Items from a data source
----------

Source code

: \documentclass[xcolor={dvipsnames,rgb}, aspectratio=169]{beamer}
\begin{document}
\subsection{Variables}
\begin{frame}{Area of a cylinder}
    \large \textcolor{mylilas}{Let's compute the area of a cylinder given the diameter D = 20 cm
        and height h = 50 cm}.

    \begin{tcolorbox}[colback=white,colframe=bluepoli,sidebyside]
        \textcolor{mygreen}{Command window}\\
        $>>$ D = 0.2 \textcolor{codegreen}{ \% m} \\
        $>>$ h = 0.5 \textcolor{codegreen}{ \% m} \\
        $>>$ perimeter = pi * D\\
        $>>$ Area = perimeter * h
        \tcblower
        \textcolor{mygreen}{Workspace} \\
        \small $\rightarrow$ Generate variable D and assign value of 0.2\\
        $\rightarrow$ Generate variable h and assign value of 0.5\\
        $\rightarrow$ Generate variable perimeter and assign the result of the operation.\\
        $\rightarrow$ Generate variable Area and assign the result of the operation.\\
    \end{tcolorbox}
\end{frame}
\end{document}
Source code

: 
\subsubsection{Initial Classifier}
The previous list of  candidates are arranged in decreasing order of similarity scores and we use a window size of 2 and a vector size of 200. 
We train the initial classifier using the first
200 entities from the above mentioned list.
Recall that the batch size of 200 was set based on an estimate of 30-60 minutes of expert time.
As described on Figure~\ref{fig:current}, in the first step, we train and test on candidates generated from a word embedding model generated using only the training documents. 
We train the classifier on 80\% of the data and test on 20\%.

----------

Task instructions: Precisely reproduce the lines of the entries, beginning at the first and ending at the one containing "The previous list". Add nothing.

Task answer:
Source code

: \documentclass[xcolor={dvipsnames,rgb}, aspectratio=169]{beamer}
\begin{document}
\subsection{Variables}
\begin{frame}{Area of a cylinder}
    \large \textcolor{mylilas}{Let's compute the area of a cylinder given the diameter D = 20 cm
        and height h = 50 cm}.

    \begin{tcolorbox}[colback=white,colframe=bluepoli,sidebyside]
        \textcolor{mygreen}{Command window}\\
        $>>$ D = 0.2 \textcolor{codegreen}{ \% m} \\
        $>>$ h = 0.5 \textcolor{codegreen}{ \% m} \\
        $>>$ perimeter = pi * D\\
        $>>$ Area = perimeter * h
        \tcblower
        \textcolor{mygreen}{Workspace} \\
        \small $\rightarrow$ Generate variable D and assign value of 0.2\\
        $\rightarrow$ Generate variable h and assign value of 0.5\\
        $\rightarrow$ Generate variable perimeter and assign the result of the operation.\\
        $\rightarrow$ Generate variable Area and assign the result of the operation.\\
    \end{tcolorbox}
\end{frame}
\end{document}
Source code

: 
\subsubsection{Initial Classifier}
The previous list of  candidates are arranged in decreasing order of similarity scores and we use a window size of 2 and a vector size of 200. 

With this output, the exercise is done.